* [ASSIGNMENT]:
Go line by line through the entries below and count those containing the string "SECOND"; give only the count.

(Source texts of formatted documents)
**********

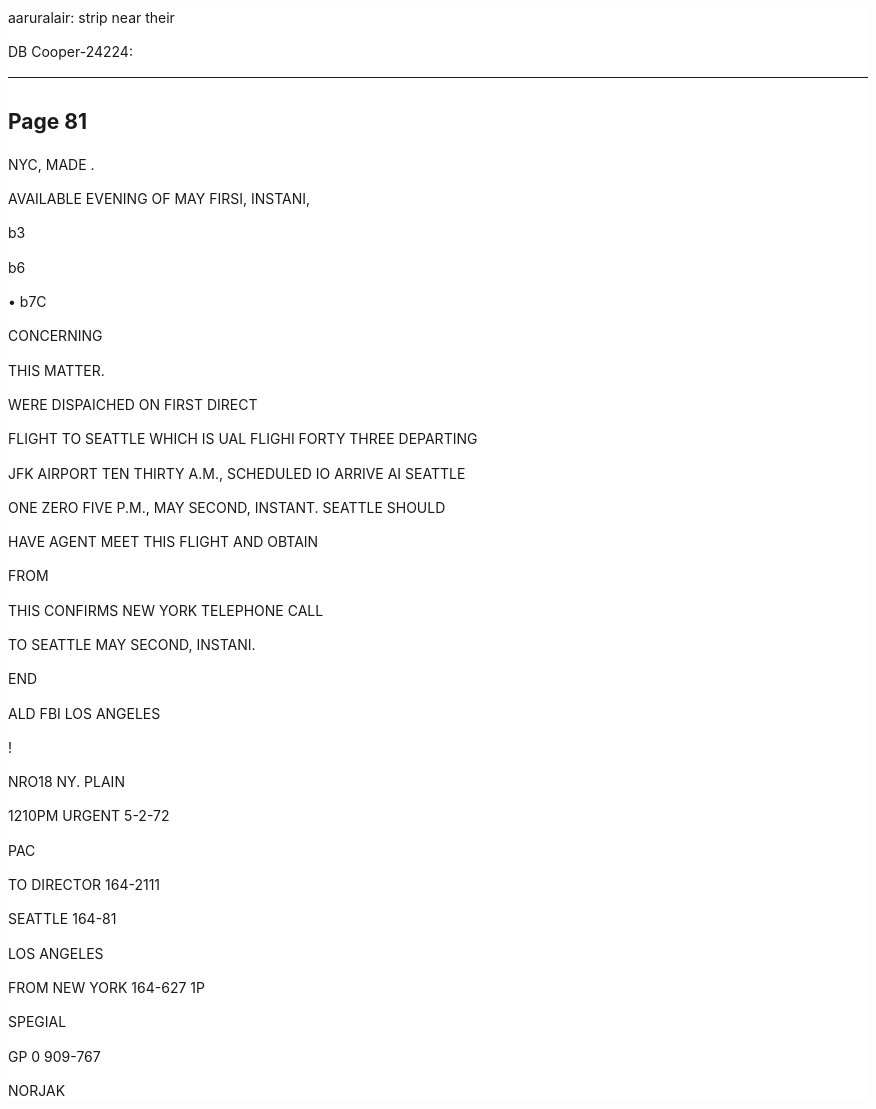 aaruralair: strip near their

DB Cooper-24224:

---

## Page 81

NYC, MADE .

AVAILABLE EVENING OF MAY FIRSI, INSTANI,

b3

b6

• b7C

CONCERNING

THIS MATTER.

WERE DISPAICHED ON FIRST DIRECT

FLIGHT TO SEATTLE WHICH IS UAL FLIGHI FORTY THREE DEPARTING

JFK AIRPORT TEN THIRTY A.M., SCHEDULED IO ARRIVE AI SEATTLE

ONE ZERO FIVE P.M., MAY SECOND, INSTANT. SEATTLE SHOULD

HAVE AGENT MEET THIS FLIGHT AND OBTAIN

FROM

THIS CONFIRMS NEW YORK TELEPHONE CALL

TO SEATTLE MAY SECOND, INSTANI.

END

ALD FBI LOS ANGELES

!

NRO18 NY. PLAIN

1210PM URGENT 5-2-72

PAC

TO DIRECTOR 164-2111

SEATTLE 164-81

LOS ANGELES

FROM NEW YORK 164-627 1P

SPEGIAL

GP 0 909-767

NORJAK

**********

* [EXERCISE SOLUTION]:
2